Can I switch the order of integration and "Real(z)" operation? Let $f(z,\eta)$ be an entire function.
I need to calculate (numerically) the integral: $$\int\limits _{0}^{\pi}\mbox{Re}\left(\int\limits _{0}^{\pi}f\left(z,\eta\right)d\eta\right)dz$$
Can I switch the inner order and calculate the next integral instead? $$\mbox{Re}\left[\int\limits _{0}^{\pi}\int\limits _{0}^{\pi}f\left(z,\eta\right)d\eta dz\right]$$
 A: Yes, due to the linearity of integration.

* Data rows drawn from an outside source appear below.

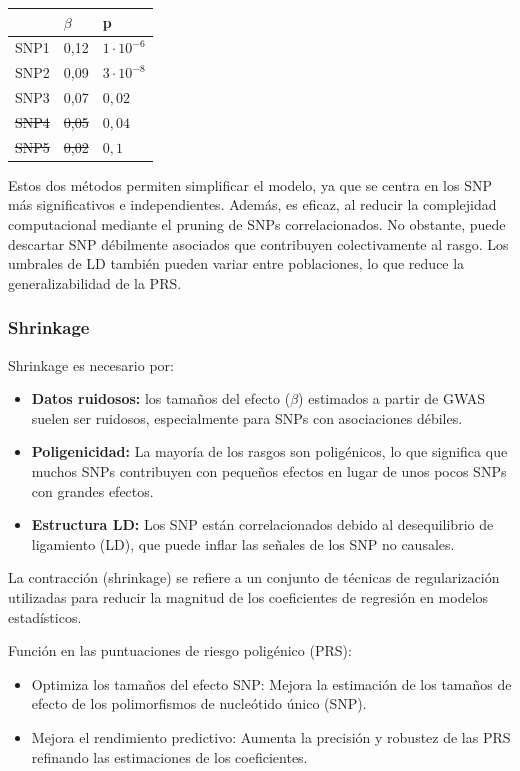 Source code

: \begin{table}[htbp]
\centering
\begin{tabular}{l l l}
& $\beta$ & p \\ \hline
SNP1 & 0,12 & $1 \cdot 10^{-6}$ \\
SNP2 & 0,09 & $3 \cdot 10^{-8}$ \\
SNP3 & 0,07 & $0,02$ \\
\st{SNP4} & \st{0,05} & \st{$0,04$} \\
\st{SNP5} & \st{0,02} & \st{$0,1$} \\
\end{tabular}
\end{table}
 
Estos dos métodos permiten simplificar el modelo, ya que se centra en los SNP más significativos e independientes. Además, es eficaz, al reducir la complejidad computacional mediante el pruning de SNPs correlacionados. No obstante, puede descartar SNP débilmente asociados que contribuyen colectivamente al rasgo. Los umbrales de LD también pueden variar entre poblaciones, lo que reduce la generalizabilidad de la PRS.
 
 \subsubsection{Shrinkage}
 Shrinkage es necesario por:
\begin{itemize}
\item \textbf{Datos ruidosos:} los tamaños del efecto ($\beta$) estimados a partir de GWAS suelen ser ruidosos, especialmente para SNPs con asociaciones débiles.
\item \textbf{Poligenicidad:} La mayoría de los rasgos son poligénicos, lo que significa que muchos SNPs contribuyen con pequeños efectos en lugar de unos pocos SNPs con grandes efectos.
\item \textbf{Estructura LD:} Los SNP están correlacionados debido al desequilibrio de ligamiento (LD), que puede inflar las señales de los SNP no causales.
\end{itemize}
 
La contracción (shrinkage) se refiere a un conjunto de técnicas de regularización utilizadas para reducir la magnitud de los coeficientes de regresión en modelos estadísticos. 

Función en las puntuaciones de riesgo poligénico (PRS):
\begin{itemize}
\item Optimiza los tamaños del efecto SNP: Mejora la estimación de los tamaños de efecto de los polimorfismos de nucleótido único (SNP).
\item Mejora el rendimiento predictivo: Aumenta la precisión y robustez de las PRS refinando las estimaciones de los coeficientes.
\end{itemize}


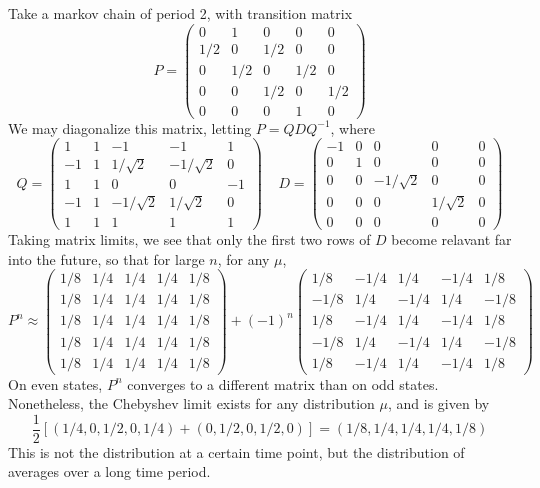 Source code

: \begin{example}
    Take a markov chain of period 2, with transition matrix
    \[ P = \begin{pmatrix} 0 & 1 & 0 & 0 & 0 \\ 1/2 & 0 & 1/2 & 0 & 0 \\ 0 & 1/2 & 0 & 1/2 & 0 \\ 0 & 0 & 1/2 & 0 & 1/2 \\ 0 & 0 & 0 & 1 & 0 \end{pmatrix} \]
    We may diagonalize this matrix, letting $P = QDQ^{-1}$, where
    \[ Q = \begin{pmatrix} 1 & 1 & -1 & -1 & 1 \\ -1 & 1 & 1/\sqrt{2} & -1/\sqrt{2} & 0 \\ 1 & 1 & 0 & 0 & -1 \\ -1 & 1 & -1/\sqrt{2} & 1/\sqrt{2} & 0 \\ 1 & 1 & 1 & 1 & 1 \end{pmatrix}\ \ \ \ \ D = \begin{pmatrix} -1 & 0 & 0 & 0 & 0 \\ 0 & 1 & 0 & 0 & 0 \\ 0 & 0 & -1/\sqrt{2} & 0 & 0 \\ 0 & 0 & 0 & 1/\sqrt{2} & 0 \\ 0 & 0 & 0 & 0 & 0 \end{pmatrix} \]
    Taking matrix limits, we see that only the first two rows of $D$ become relavant far into the future, so that for large $n$, for any $\mu$,
    \[ P^n \approx \begin{pmatrix} 1/8 & 1/4 & 1/4 & 1/4 & 1/8 \\ 1/8 & 1/4 & 1/4 & 1/4 & 1/8 \\ 1/8 & 1/4 & 1/4 & 1/4 & 1/8 \\ 1/8 & 1/4 & 1/4 & 1/4 & 1/8 \\ 1/8 & 1/4 & 1/4 & 1/4 & 1/8 \end{pmatrix} + (-1)^n \begin{pmatrix} 1/8 & -1/4 & 1/4 & -1/4 & 1/8 \\ -1/8 & 1/4 & -1/4 & 1/4 & -1/8 \\ 1/8 & -1/4 & 1/4 & -1/4 & 1/8 \\ -1/8 & 1/4 & -1/4 & 1/4 & -1/8 \\ 1/8 & -1/4 & 1/4 & -1/4 & 1/8 \end{pmatrix} \]
    On even states, $P^n$ converges to a different matrix than on odd states. Nonetheless, the Chebyshev limit exists for any distribution $\mu$, and is given by
    \[ \frac{1}{2}[(1/4, 0, 1/2, 0, 1/4) + (0, 1/2, 0, 1/2, 0)] = (1/8, 1/4, 1/4, 1/4, 1/8) \]
    This is not the distribution at a certain time point, but the distribution of averages over a long time period.
\end{example}

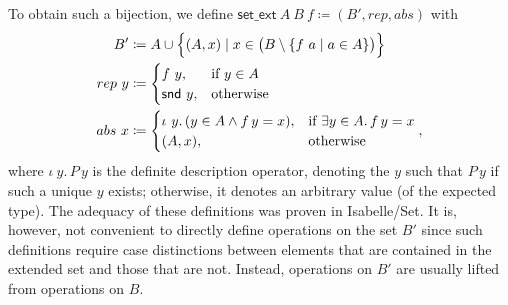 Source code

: \documentclass{article}
\newcommand{\juli}[1]{\textcolor{orange}{\textbf{Juli}: #1}}
\theoremstyle{definition}
\newcommand{\snd}{\mathsf{snd}}
\begin{document}
To obtain such a bijection,
we define \(\mathsf{set\_ext}\ A\ B\ f \coloneqq (B', rep, abs)\)
with
\begin{align}
	B' &\coloneqq A \cup \Bigl\{(A, x) \mid x \in \bigl(B \setminus \{f\ a \mid a \in A\}\bigr)\Bigr\} \\
  rep\ y &\coloneqq
    \begin{cases}
      f\ y,& \text{if}\ y \in A \\
      \snd\ y,& \text{otherwise }
    \end{cases}\\
	abs\ x &\coloneqq
    \begin{cases}
      \iota\ y.\, (y\in A\land f\, y = x),& \text{if}\ \exists y \in A.\, f\, y=x \\
      (A, x),& \text{otherwise }
    \end{cases},
\end{align}
where $\iota\ y.\, P\, y$ is the definite description operator,
denoting the $y$ such that $P\, y$ if such a unique $y$ exists;
otherwise, it denotes an arbitrary value (of the expected type).
The adequacy of these definitions was proven in Isabelle/Set.
It is, however, not convenient to directly define operations on the set \(B'\)
since such definitions require case distinctions between elements that are contained in the extended set and those that are not.
Instead, operations on \(B'\) are usually lifted from operations on $B$.
\end{document}
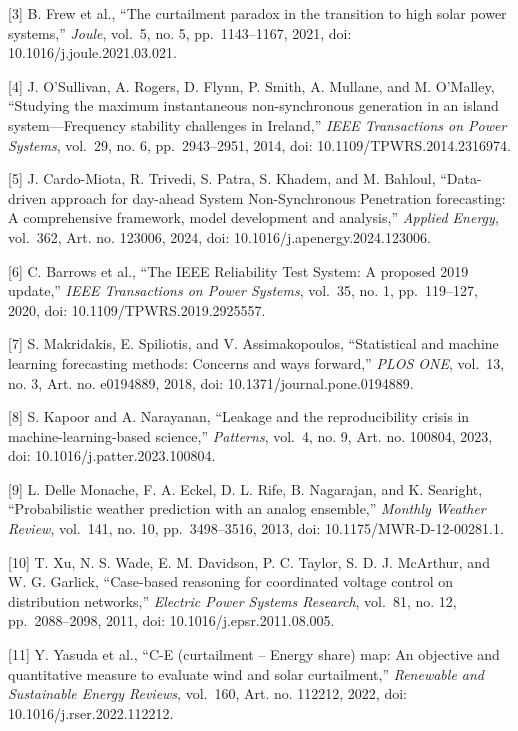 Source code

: \documentclass[
  10pt,
  a4paper,
]{article}
\begin{document}
{[}3{]} B. Frew et al., ``The curtailment paradox in the transition to
high solar power systems,'' \emph{Joule}, vol.~5, no. 5, pp.~1143--1167,
2021, doi: 10.1016/j.joule.2021.03.021.

{[}4{]} J. O'Sullivan, A. Rogers, D. Flynn, P. Smith, A. Mullane, and M.
O'Malley, ``Studying the maximum instantaneous non-synchronous
generation in an island system---Frequency stability challenges in
Ireland,'' \emph{IEEE Transactions on Power Systems}, vol.~29, no. 6,
pp.~2943--2951, 2014, doi: 10.1109/TPWRS.2014.2316974.

{[}5{]} J. Cardo-Miota, R. Trivedi, S. Patra, S. Khadem, and M. Bahloul,
``Data-driven approach for day-ahead System Non-Synchronous Penetration
forecasting: A comprehensive framework, model development and
analysis,'' \emph{Applied Energy}, vol.~362, Art. no. 123006, 2024, doi:
10.1016/j.apenergy.2024.123006.

{[}6{]} C. Barrows et al., ``The IEEE Reliability Test System: A
proposed 2019 update,'' \emph{IEEE Transactions on Power Systems},
vol.~35, no. 1, pp.~119--127, 2020, doi: 10.1109/TPWRS.2019.2925557.

{[}7{]} S. Makridakis, E. Spiliotis, and V. Assimakopoulos,
``Statistical and machine learning forecasting methods: Concerns and
ways forward,'' \emph{PLOS ONE}, vol.~13, no. 3, Art. no. e0194889,
2018, doi: 10.1371/journal.pone.0194889.

{[}8{]} S. Kapoor and A. Narayanan, ``Leakage and the reproducibility
crisis in machine-learning-based science,'' \emph{Patterns}, vol.~4, no.
9, Art. no. 100804, 2023, doi: 10.1016/j.patter.2023.100804.

{[}9{]} L. Delle Monache, F. A. Eckel, D. L. Rife, B. Nagarajan, and K.
Searight, ``Probabilistic weather prediction with an analog ensemble,''
\emph{Monthly Weather Review}, vol.~141, no. 10, pp.~3498--3516, 2013,
doi: 10.1175/MWR-D-12-00281.1.

{[}10{]} T. Xu, N. S. Wade, E. M. Davidson, P. C. Taylor, S. D. J.
McArthur, and W. G. Garlick, ``Case-based reasoning for coordinated
voltage control on distribution networks,'' \emph{Electric Power Systems
Research}, vol.~81, no. 12, pp.~2088--2098, 2011, doi:
10.1016/j.epsr.2011.08.005.

{[}11{]} Y. Yasuda et al., ``C-E (curtailment -- Energy share) map: An
objective and quantitative measure to evaluate wind and solar
curtailment,'' \emph{Renewable and Sustainable Energy Reviews},
vol.~160, Art. no. 112212, 2022, doi: 10.1016/j.rser.2022.112212.
\end{document}
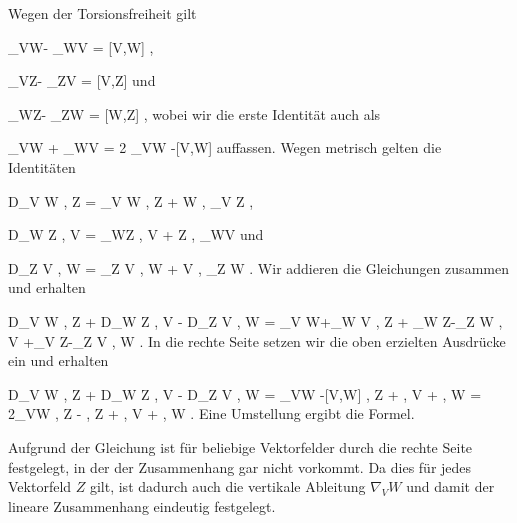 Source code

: {

Wegen der Torsionsfreiheit gilt

\mavergleichskettedisp
{\vergleichskette
{ \nabla_VW- \nabla_WV
}
{ =} { [V,W]
}
{ } {
}
{ } {
}
{ } {
}
}
{}{}{,}

\mavergleichskettedisp
{\vergleichskette
{ \nabla_VZ- \nabla_ZV
}
{ =} { [V,Z]
}
{ } {
}
{ } {
}
{ } {
}
}
{}{}{}
und

\mavergleichskettedisp
{\vergleichskette
{ \nabla_WZ- \nabla_ZW
}
{ =} { [W,Z]
}
{ } {
}
{ } {
}
{ } {
}
}
{}{}{,}
wobei wir die erste Identität auch als

\mavergleichskettedisp
{\vergleichskette
{ \nabla_VW + \nabla_WV
}
{ =} { 2 \nabla_VW -[V,W]
}
{ } {
}
{ } {
}
{ } {
}
}
{}{}{}
auffassen. Wegen metrisch gelten die Identitäten

\mavergleichskettedisp
{\vergleichskette
{ D_V \left\langle  W  ,  Z  \right\rangle
}
{ =} { \left\langle \nabla_V W , Z  \right\rangle  + \left\langle  W  ,  \nabla_V Z  \right\rangle
}
{ } {
}
{ } {
}
{ } {
}
}
{}{}{,}

\mavergleichskettedisp
{\vergleichskette
{ D_W \left\langle  Z  ,  V  \right\rangle
}
{ =} { \left\langle \nabla_WZ , V  \right\rangle  + \left\langle  Z  ,  \nabla_WV  \right\rangle
}
{ } {
}
{ } {
}
{ } {
}
}
{}{}{}
und

\mavergleichskettedisp
{\vergleichskette
{ D_Z \left\langle  V  ,  W  \right\rangle
}
{ =} { \left\langle \nabla_Z V , W  \right\rangle  + \left\langle  V  ,  \nabla_Z W   \right\rangle
}
{ } {
}
{ } {
}
{ } {
}
}
{}{}{.}
Wir addieren die Gleichungen zusammen und erhalten

\mavergleichskettedisphandlinks
{\vergleichskettedisphandlinks
{ D_V \left\langle  W  ,  Z  \right\rangle+ D_W \left\langle  Z  ,  V  \right\rangle  - D_Z \left\langle  V  ,  W  \right\rangle
}
{ =} { \left\langle \nabla_V W+\nabla_W V  ,  Z  \right\rangle + \left\langle \nabla_W Z-\nabla_Z W   ,  V  \right\rangle+\left\langle  \nabla_V Z-\nabla_Z V   ,  W  \right\rangle
}
{ } {
}
{ } {
}
{ } {
}
}
{}{}{.}
In die rechte Seite setzen wir die oben erzielten Ausdrücke ein und erhalten

\mavergleichskettealignhandlinks
{\vergleichskettealignhandlinks
{ D_V \left\langle  W  ,  Z  \right\rangle+ D_W \left\langle  Z  ,  V  \right\rangle  - D_Z \left\langle  V  ,  W  \right\rangle
}
{ =} { \left{} \nabla_VW -[V,W]  ,  Z  \right\rangle + \left\langle  [W,Z]  ,  V  \right\rangle + \left\langle [V,Z]   ,  W  \right\rangle
}
{ =} { 2\left\langle  \nabla_VW   ,  Z  \right\rangle - \left\langle  [V,W]  ,  Z  \right\rangle + \left\langle  [W,Z]  ,  V  \right\rangle + \left\langle  [V,Z]   ,  W  \right\rangle
}
{ } {
}
{ } {
}
}
{}
{}{.}
Eine Umstellung ergibt die Formel.

Aufgrund der Gleichung ist
 für beliebige Vektorfelder durch die rechte Seite festgelegt, in der der Zusammenhang gar nicht vorkommt. Da dies für jedes Vektorfeld $Z$ gilt, ist dadurch auch die vertikale Ableitung $\nabla_V W$ und damit der lineare Zusammenhang eindeutig festgelegt.

}

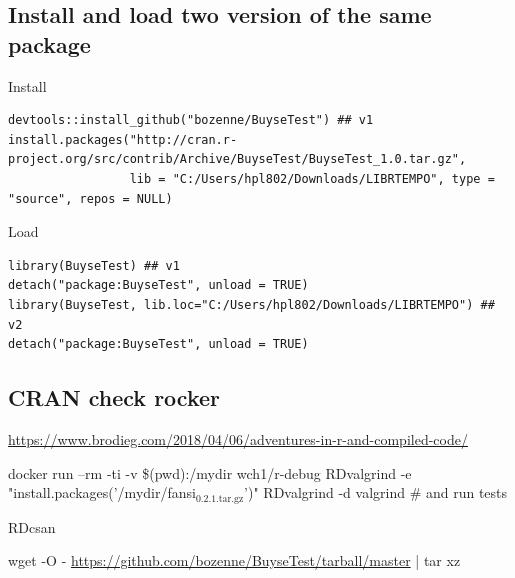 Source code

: \documentclass{article}
\begin{document}
\subsection{Install and load two version of the same package}
\label{sec:org792debe}

Install
\lstset{language=r,label= ,caption= ,captionpos=b,numbers=none}
\begin{lstlisting}
devtools::install_github("bozenne/BuyseTest") ## v1
install.packages("http://cran.r-project.org/src/contrib/Archive/BuyseTest/BuyseTest_1.0.tar.gz", 
				 lib = "C:/Users/hpl802/Downloads/LIBRTEMPO", type = "source", repos = NULL)
\end{lstlisting}

Load 
\lstset{language=r,label= ,caption= ,captionpos=b,numbers=none}
\begin{lstlisting}
library(BuyseTest) ## v1
detach("package:BuyseTest", unload = TRUE)
library(BuyseTest, lib.loc="C:/Users/hpl802/Downloads/LIBRTEMPO") ## v2
detach("package:BuyseTest", unload = TRUE)
\end{lstlisting}

\subsection{CRAN check rocker}
\label{sec:org924defa}
\url{https://www.brodieg.com/2018/04/06/adventures-in-r-and-compiled-code/}

docker run --rm -ti -v \$(pwd):/mydir wch1/r-debug
RDvalgrind -e "install.packages('/mydir/fansi\(_{\text{0.2.1.tar.gz}}\)')"
RDvalgrind -d valgrind  \# and run tests

RDcsan

wget -O - \url{https://github.com/bozenne/BuyseTest/tarball/master} | tar xz
\end{document}
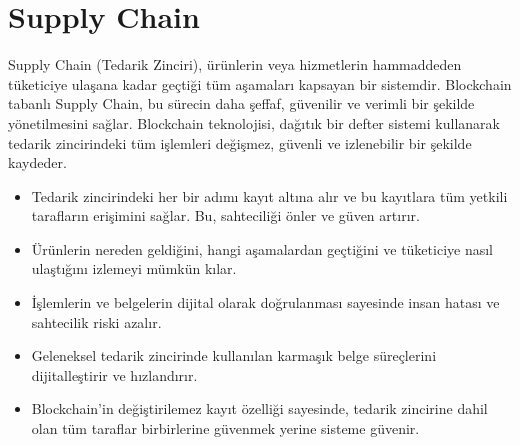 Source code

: \section{Supply Chain}

Supply Chain (Tedarik Zinciri), ürünlerin veya hizmetlerin hammaddeden tüketiciye ulaşana kadar geçtiği tüm aşamaları kapsayan bir sistemdir. Blockchain tabanlı Supply Chain, bu sürecin daha şeffaf, güvenilir ve verimli bir şekilde yönetilmesini sağlar. Blockchain teknolojisi, dağıtık bir defter sistemi kullanarak tedarik zincirindeki tüm işlemleri değişmez, güvenli ve izlenebilir bir şekilde kaydeder.

\begin{itemize}
    \item Tedarik zincirindeki her bir adımı kayıt altına alır ve bu kayıtlara tüm yetkili tarafların erişimini sağlar. Bu, sahteciliği önler ve güven artırır.
    \item Ürünlerin nereden geldiğini, hangi aşamalardan geçtiğini ve tüketiciye nasıl ulaştığını izlemeyi mümkün kılar.
    \item İşlemlerin ve belgelerin dijital olarak doğrulanması sayesinde insan hatası ve sahtecilik riski azalır.
    \item Geleneksel tedarik zincirinde kullanılan karmaşık belge süreçlerini dijitalleştirir ve hızlandırır.
    \item Blockchain’in değiştirilemez kayıt özelliği sayesinde, tedarik zincirine dahil olan tüm taraflar birbirlerine güvenmek yerine sisteme güvenir.
\end{itemize}

\newpage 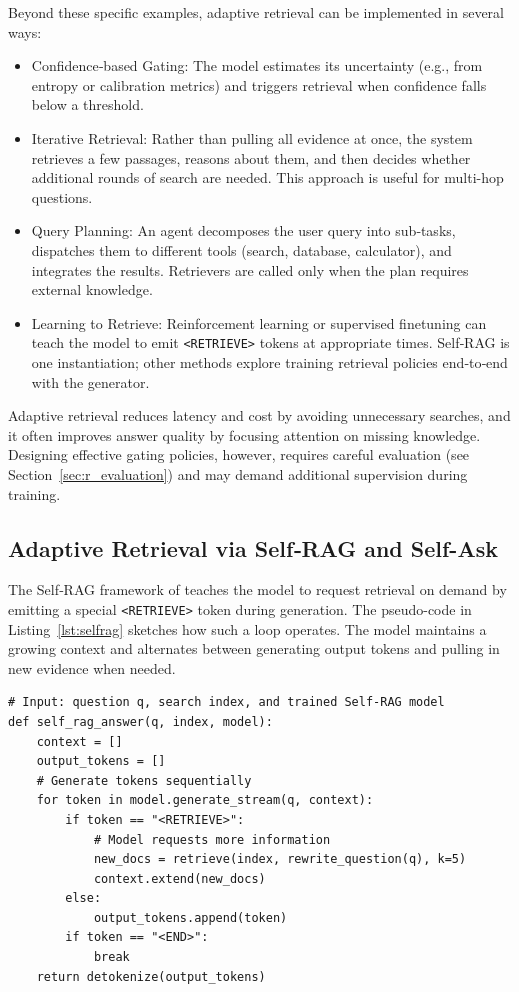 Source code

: Beyond these specific examples, adaptive retrieval can be implemented in several ways:
\begin{itemize}
\item Confidence‑based Gating:  The model estimates its uncertainty (e.g., from entropy or calibration metrics) and triggers retrieval when confidence falls below a threshold.
\item Iterative Retrieval:  Rather than pulling all evidence at once, the system retrieves a few passages, reasons about them, and then decides whether additional rounds of search are needed.  This approach is useful for multi-hop questions.
\item Query Planning:  An agent decomposes the user query into sub‑tasks, dispatches them to different tools (search, database, calculator), and integrates the results.  Retrievers are called only when the plan requires external knowledge.
\item Learning to Retrieve:  Reinforcement learning or supervised finetuning can teach the model to emit \texttt{<RETRIEVE>} tokens at appropriate times.  Self‑RAG is one instantiation; other methods explore training retrieval policies end‑to‑end with the generator.
\end{itemize}
%
Adaptive retrieval reduces latency and cost by avoiding unnecessary searches, and it often improves answer quality by focusing attention on missing knowledge.  Designing effective gating policies, however, requires careful evaluation (see Section~\ref{sec:r_evaluation}) and may demand additional supervision during training.


\subsection{Adaptive Retrieval via Self‑RAG and Self-Ask}

The Self‑RAG framework of \citet{asai2023selfrag} teaches the model to request retrieval on demand by emitting a special \texttt{<RETRIEVE>} token during generation.  The pseudo-code in Listing~\ref{lst:selfrag} sketches how such a loop operates.  The model maintains a growing context and alternates between generating output tokens and pulling in new evidence when needed.

\begin{listing}[!ht]
\begin{verbatim}
# Input: question q, search index, and trained Self-RAG model
def self_rag_answer(q, index, model):
    context = []
    output_tokens = []
    # Generate tokens sequentially
    for token in model.generate_stream(q, context):
        if token == "<RETRIEVE>":
            # Model requests more information
            new_docs = retrieve(index, rewrite_question(q), k=5)
            context.extend(new_docs)
        else:
            output_tokens.append(token)
        if token == "<END>":
            break
    return detokenize(output_tokens)
\end{verbatim}
\caption{High Level Pseudo-Code Demonstrating Self-RAG}
\label{lst:selfrag}
\end{listing}

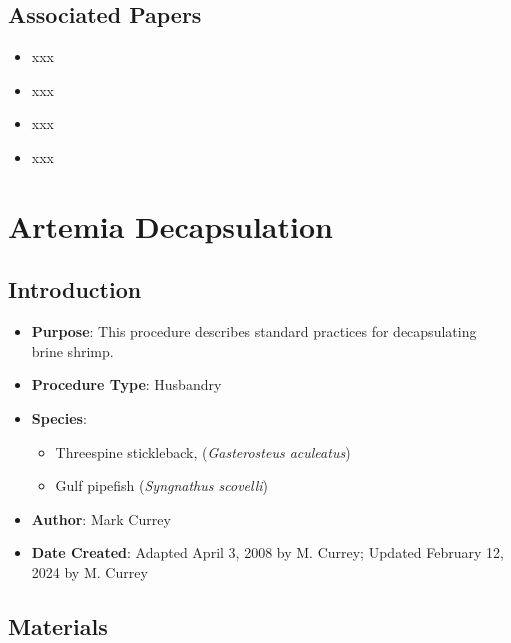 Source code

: \documentclass[
  letterpaper,
  DIV=11,
  numbers=noendperiod]{scrreprt}
\providecommand{\tightlist}{%
  \setlength{\itemsep}{0pt}\setlength{\parskip}{0pt}}\usepackage{longtable,booktabs,array}
\begin{document}
\hypertarget{associated-papers-1}{%
\section{Associated Papers}\label{associated-papers-1}}

\begin{itemize}
\tightlist
\item
  xxx
\item
  xxx
\item
  xxx
\item
  xxx
\end{itemize}

\hypertarget{sec-husbandry-brineshrimp_decap}{%
\chapter{Artemia Decapsulation}\label{sec-husbandry-brineshrimp_decap}}

\hypertarget{introduction-8}{%
\section{Introduction}\label{introduction-8}}

\begin{itemize}
\tightlist
\item
  \textbf{Purpose}: This procedure describes standard practices for
  decapsulating brine shrimp.
\item
  \textbf{Procedure Type}: Husbandry
\item
  \textbf{Species}:

  \begin{itemize}
  \tightlist
  \item
    Threespine stickleback, (\emph{Gasterosteus aculeatus})
  \item
    Gulf pipefish (\emph{Syngnathus scovelli})
  \end{itemize}
\item
  \textbf{Author}: Mark Currey
\item
  \textbf{Date Created}: Adapted April 3, 2008 by M. Currey; Updated
  February 12, 2024 by M. Currey
\end{itemize}

\hypertarget{materials-8}{%
\section{Materials}\label{materials-8}}
\end{document}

The justification is as follows: Define $F(z) = \int_0^\pi f(z, \eta) \, d\eta$. Then $F(z) = F_1(z) + i F_2(z)$ where $F_1(z) = \Re F(z)$ and $F_2(z) = \Im F(z)$. On one hand we have 
\begin{align}
\int_0^\pi \Re \left( \int_0^\pi f(z, \eta) \, d\eta \right) \, dz &= \int_0^\pi \Re F(z) \, dz \\
&= \int_0^\pi F_1(z) \, dz.
\end{align}
On the other hand we have
\begin{align}
\Re \left( \int_0^\pi \int_0^\pi f(z, \eta) \, d\eta \, dz \right) &= \Re \left( \int_0^\pi F(z) \, dz \right) \\
&= \Re \left( \int_0^\pi (F_1(z) + i F_2(z)) \, dz \right) \\
&= \Re \left( \int_0^\pi F_1(z) \, dz + i \int_0^\pi F_2(z) \, dz \right).
\end{align}
Since $F_1(z)$ and $F_2(z)$ are real, and since they are integrated on the interval $[0, \pi] \subset \mathbb{R}$, the two definite integrals are real. Therefore
$$ \Re \left( \int_0^\pi F_1(z) \, dz + i \int_0^\pi F_2(z) \, dz \right) = \int_0^\pi F_1(z) \, dz $$
Therefore the original two expressions are equal, as claimed.